“It will be of little avail to the people, that the laws are made by men of their own choice, if the laws be so voluminous that they cannot be read, or so incoherent that they cannot be understood; if they be repealed or revised before they are promulgated, or undergo such incessant changes that no man, who knows what the law is today, can guess what it will be tomorrow. Law is defined to be a rule of action; but how can that be a rule, which is little known, and less fixed?”
— James Madison, Federalist 62
Senior Judge Silberman of the DC Court of Appeals is having none of your alphabet-soup acronyms:
"The Agency and thereby the parties regularly use the acronym “ILEC” for Incumbent Local Exchange Carriers, and “CLEC” for Competitive Local Exchange Carriers, but we prefer the use of the English language and deplore the practice of using acronyms unknown to the general public.
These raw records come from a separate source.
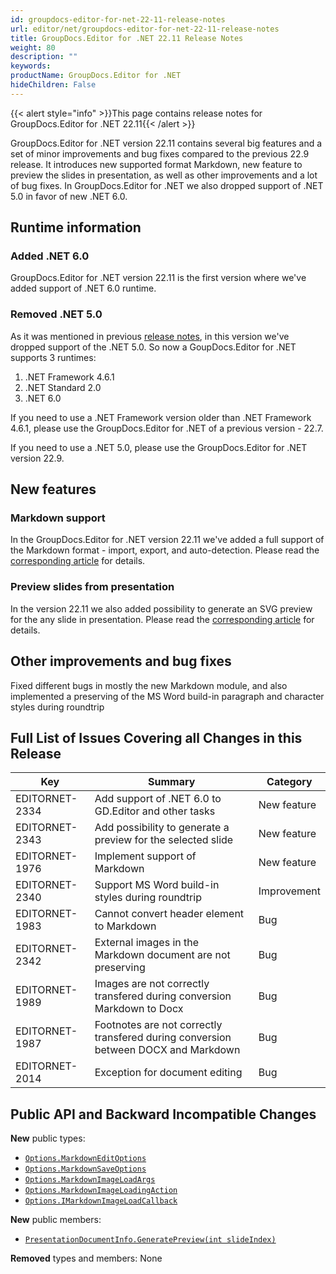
 ```yaml
---
id: groupdocs-editor-for-net-22-11-release-notes
url: editor/net/groupdocs-editor-for-net-22-11-release-notes
title: GroupDocs.Editor for .NET 22.11 Release Notes
weight: 80
description: ""
keywords: 
productName: GroupDocs.Editor for .NET
hideChildren: False
---
```

{{< alert style="info" >}}This page contains release notes for GroupDocs.Editor for .NET 22.11{{< /alert >}}

GroupDocs.Editor for .NET version 22.11 contains several big features and a set of minor improvements and bug fixes compared to the previous 22.9 release. It introduces new supported format Markdown, new feature to preview the slides in presentation, as well as other improvements and a lot of bug fixes. In GroupDocs.Editor for .NET we also dropped support of .NET 5.0 in favor of new .NET 6.0.

## Runtime information

### Added .NET 6.0

GroupDocs.Editor for .NET version 22.11 is the first version where we've added support of .NET 6.0 runtime.

### Removed .NET 5.0

As it was mentioned in previous [release notes](https://docs.groupdocs.com/editor/net/groupdocs-editor-for-net-22-9-release-notes/), in this version we've dropped support of the .NET 5.0. So now a GoupDocs.Editor for .NET supports 3 runtimes:
1. .NET Framework 4.6.1
2. .NET Standard 2.0
3. .NET 6.0

If you need to use a .NET Framework version older than .NET Framework 4.6.1, please use the GroupDocs.Editor for .NET of a previous version - 22.7.

If you need to use a .NET 5.0, please use the GroupDocs.Editor for .NET version 22.9.

## New features

### Markdown support

In the GroupDocs.Editor for .NET version 22.11 we've added a full support of the Markdown format - import, export, and auto-detection. Please read the [corresponding article](https://docs.groupdocs.com/editor/net/edit-markdown/) for details.

### Preview slides from presentation

In the version 22.11 we also added possibility to generate an SVG preview for the any slide in presentation. Please read the [corresponding article](https://docs.groupdocs.com/editor/net/generating-slides-preview-for-presentation/) for details.

## Other improvements and bug fixes

Fixed different bugs in mostly the new Markdown module, and also implemented a preserving of the MS Word build-in paragraph and character styles during roundtrip

## Full List of Issues Covering all Changes in this Release

| Key | Summary | Category |
| --- | --- | --- |
| EDITORNET-2334 | Add support of .NET 6.0 to GD.Editor and other tasks | New feature |
| EDITORNET-2343 | Add possibility to generate a preview for the selected slide | New feature |
| EDITORNET-1976 | Implement support of Markdown | New feature |
| EDITORNET-2340 | Support MS Word build-in styles during roundtrip | Improvement |
| EDITORNET-1983 | Cannot convert header element to Markdown | Bug |
| EDITORNET-2342 | External images in the Markdown document are not preserving | Bug |
| EDITORNET-1989 | Images are not correctly transfered during conversion Markdown to Docx | Bug |
| EDITORNET-1987 | Footnotes are not correctly transfered during conversion between DOCX and Markdown | Bug |
| EDITORNET-2014 | Exception for document editing | Bug |

## Public API and Backward Incompatible Changes

**New** public types:
- [`Options.MarkdownEditOptions`](https://reference.groupdocs.com/editor/net/groupdocs.editor.options/markdowneditoptions/)
- [`Options.MarkdownSaveOptions`](https://reference.groupdocs.com/editor/net/groupdocs.editor.options/markdownsaveoptions/)
- [`Options.MarkdownImageLoadArgs`](https://reference.groupdocs.com/editor/net/groupdocs.editor.options/markdownimageloadargs/)
- [`Options.MarkdownImageLoadingAction`](https://reference.groupdocs.com/editor/net/groupdocs.editor.options/markdownimageloadingaction/)
- [`Options.IMarkdownImageLoadCallback`](https://reference.groupdocs.com/editor/net/groupdocs.editor.options/imarkdownimageloadcallback/)

**New** public members:
- [`PresentationDocumentInfo.GeneratePreview(int slideIndex)`](https://reference.groupdocs.com/editor/net/groupdocs.editor.metadata/presentationdocumentinfo/generatepreview/)


**Removed** types and members:
None

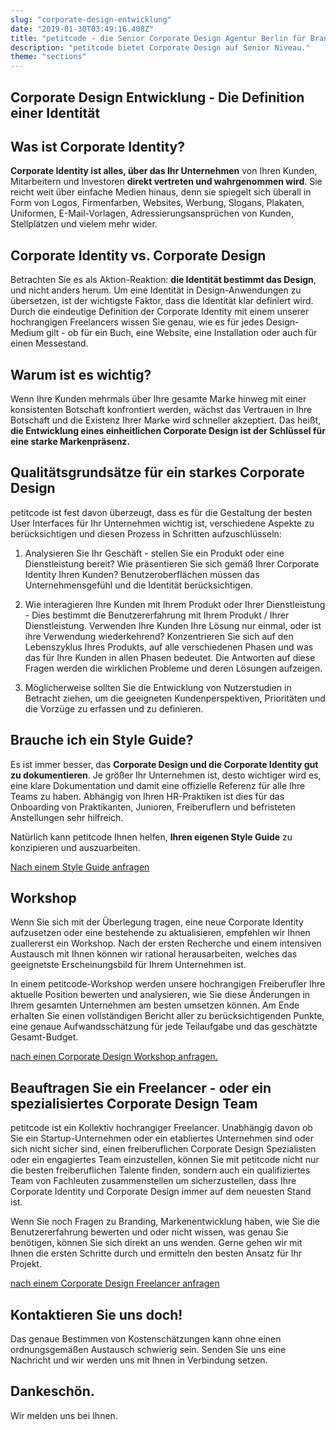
 ```yaml
---
slug: "corporate-design-entwicklung"
date: "2019-01-30T03:49:16.408Z"
title: "petitcode - die Senior Corporate Design Agentur Berlin für Branding und Markenentwicklung"
description: "petitcode bietet Corporate Design auf Senior Niveau."
theme: "sections"
---
```


<Sections>
<Section>
<Columns contentWidth="6">
<ColumnContent>

# Corporate Design Entwicklung - Die Definition einer Identität

## Was ist Corporate Identity?

**Corporate Identity ist alles, über das Ihr Unternehmen** von Ihren Kunden, Mitarbeitern und Investoren **direkt vertreten und wahrgenommen wird**. Sie reicht weit über einfache Medien hinaus, denn sie spiegelt sich überall in Form von Logos, Firmenfarben, Websites, Werbung, Slogans, Plakaten, Uniformen, E-Mail-Vorlagen, Adressierungsansprüchen von Kunden, Stellplätzen und vielem mehr wider.

</ColumnContent>
<ColumnImage file="krisztian-tabori-785758-unsplash.jpg" alt="petitcode ist mehr als eine Design-Agentur. Unsere Basis ist Berlin, wir agieren aber weltweit agil. Mit unserer Freelance-Struktur und unseren starken Design- Ansätzen sehen wir uns als Vorreiter für die Kreativagentur der Zukunft.">
</ColumnImage>
</Columns>
</Section>
<Section>
<Columns reverse contentWidth="6">
<ColumnContent>

## Corporate Identity vs. Corporate Design

Betrachten Sie es als Aktion-Reaktion: **die Identität bestimmt das Design**, und nicht anders herum. Um eine Identität in Design-Anwendungen zu übersetzen, ist der wichtigste Faktor, dass die Identität klar definiert wird. Durch die eindeutige Definition der Corporate Identity mit einem unserer hochrangigen Freelancers wissen Sie genau, wie es für jedes Design-Medium gilt - ob für ein Buch, eine Website, eine Installation oder auch für einen Messestand.

## Warum ist es wichtig?

Wenn Ihre Kunden mehrmals über Ihre gesamte Marke hinweg mit einer konsistenten Botschaft konfrontiert werden, wächst das Vertrauen in Ihre Botschaft und die Existenz Ihrer Marke wird schneller akzeptiert. Das heißt, **die Entwicklung eines einheitlichen Corporate Design ist der Schlüssel für eine starke Markenpräsenz.**

</ColumnContent>
<ColumnImage file="tanialee-gonzalez-698417-unsplash.jpg" alt="Corporate Design heißt auch wie Sie Ihrem Büro oder Studio gestalten. Als Kommunikationsagentur ist petitcode in der Lage Innenräume passend zu jeder Corporate Identity zu entwickeln.">
</ColumnImage>
</Columns>

</Section>
<Section>

# Qualitätsgrundsätze für ein starkes Corporate Design

petitcode ist fest davon überzeugt, dass es für die Gestaltung der besten User Interfaces für Ihr Unternehmen wichtig ist, verschiedene Aspekte zu berücksichtigen und diesen Prozess in Schritten aufzuschlüsseln:

1. Analysieren Sie Ihr Geschäft - stellen Sie ein Produkt oder eine Dienstleistung bereit? Wie präsentieren Sie sich gemäß Ihrer Corporate Identity Ihren Kunden? Benutzeroberflächen müssen das Unternehmensgefühl und die Identität berücksichtigen.

2. Wie interagieren Ihre Kunden mit Ihrem Produkt oder Ihrer Dienstleistung - Dies bestimmt die Benutzererfahrung mit Ihrem Produkt / Ihrer Dienstleistung. Verwenden Ihre Kunden Ihre Lösung nur einmal, oder ist ihre Verwendung wiederkehrend? Konzentrieren Sie sich auf den Lebenszyklus Ihres Produkts, auf alle verschiedenen Phasen und was das für Ihre Kunden in allen Phasen bedeutet. Die Antworten auf diese Fragen werden die wirklichen Probleme und deren Lösungen aufzeigen.

3. Möglicherweise sollten Sie die Entwicklung von Nutzerstudien in Betracht ziehen, um die geeigneten Kundenperspektiven, Prioritäten und die Vorzüge zu erfassen und zu definieren.

</Section>
<Section>
<Columns reverse contentWidth="6">
<ColumnContent>

## Brauche ich ein Style Guide?

Es ist immer besser, das **Corporate Design und die Corporate Identity gut zu dokumentieren**. Je größer Ihr Unternehmen ist, desto wichtiger wird es, eine klare Dokumentation und damit eine offizielle Referenz für alle Ihre Teams zu haben. Abhängig von Ihren HR-Praktiken ist dies für das Onboarding von Praktikanten, Junioren, Freiberuflern und befristeten Anstellungen sehr hilfreich.

Natürlich kann petitcode Ihnen helfen, **Ihren eigenen Style Guide** zu konzipieren und auszuarbeiten.

[Nach einem Style Guide anfragen](#contact)

</ColumnContent>
<ColumnImage file="ilnur-kalimullin-332587-unsplash.jpg" alt="Auch Außenräume können mit Ihrem Corporate Design angepasst werden. Als Spezialisten für Corporate Design und Branding, auch für Messestände und  spezifische Events, ist petitcode Ihr idealer Partner für Raumgestaltung und Konzipierung.">
</ColumnImage>
</Columns>
</Section>
<Section>
<Columns reverse contentWidth="6">
<ColumnContent>

## Workshop

Wenn Sie sich mit der Überlegung tragen, eine neue Corporate Identity aufzusetzen oder eine bestehende zu aktualisieren, empfehlen wir Ihnen zuallererst ein Workshop. Nach der ersten Recherche und einem intensiven Austausch mit Ihnen können wir rational herausarbeiten, welches das geeignetste Erscheinungsbild für Ihrem Unternehmen ist.

In einem <Link humanId="article-2">petitcode-Workshop</Link> werden unsere hochrangigen Freiberufler Ihre aktuelle Position bewerten und analysieren, wie Sie diese Änderungen in Ihrem gesamten Unternehmen am besten umsetzen können. Am Ende erhalten Sie einen vollständigen Bericht aller zu berücksichtigenden Punkte, eine genaue Aufwandsschätzung für jede Teilaufgabe und das geschätzte Gesamt-Budget.

[nach einen Corporate Design Workshop anfragen.](#contact)

</ColumnContent>
<ColumnImage file="neven-krcmarek-145603-unsplash.jpg" alt="Der erster Strich ist der schwierigste. Zusammen mit petitcode wird es Ihnen leicht gemacht, das beste Erscheinungsbild für ein stärkeres Branding zu entwickeln.">
</ColumnImage>
</Columns>

</Section>
<Section>
<SectionContent>
<Centered>

## Beauftragen Sie ein Freelancer - oder ein spezialisiertes Corporate Design Team

petitcode ist ein Kollektiv hochrangiger Freelancer. Unabhängig davon ob Sie ein Startup-Unternehmen oder ein etabliertes Unternehmen sind oder sich nicht sicher sind, einen freiberuflichen Corporate Design Spezialisten oder ein engagiertes Team einzustellen, können Sie mit petitcode nicht nur die besten freiberuflichen Talente finden, sondern auch ein qualifiziertes Team von Fachleuten zusammenstellen um sicherzustellen, dass Ihre Corporate Identity und Corporate Design immer auf dem neuesten Stand ist.

Wenn Sie noch Fragen zu Branding, Markenentwicklung haben, wie Sie die Benutzererfahrung bewerten und oder nicht wissen, was genau Sie benötigen, können Sie sich direkt an uns wenden. Gerne gehen wir mit Ihnen die ersten Schritte durch und ermitteln den besten Ansatz für Ihr Projekt.

[nach einem Corporate Design Freelancer anfragen](#contact)


</Centered>
</SectionContent>
</Section>
<Section inverted scrollId="contact">
<SectionContent>
<ClientForm scrollTo="contact">
<FormIntro>

# Kontaktieren Sie uns doch!

Das genaue Bestimmen von Kostenschätzungen kann ohne einen ordnungsgemäßen Austausch schwierig sein. Senden Sie uns eine Nachricht und wir werden uns mit Ihnen in Verbindung setzen.

</FormIntro>
<FormSuccess>

# Dankeschön.

Wir melden uns bei Ihnen.

</FormSuccess>
</ClientForm>
</SectionContent>
</Section>
</Sections>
Thus, we use “incumbents” to refer to what the parties call “ILECs,” and “insurgents” to refer to what the parties call “CLECs.”"
I cannot tell you how happy this makes me. I find few things more repellent than looking down-page upon forests of menacing, unpronounceable non-words. So do judges. That is a feeling in your readers you want to avoid at all costs.
Comptel v. Fed. Commc'ns Comm'n, No. 19-1164, at *3 n.1 (D.C. Cir. Nov. 3, 2020).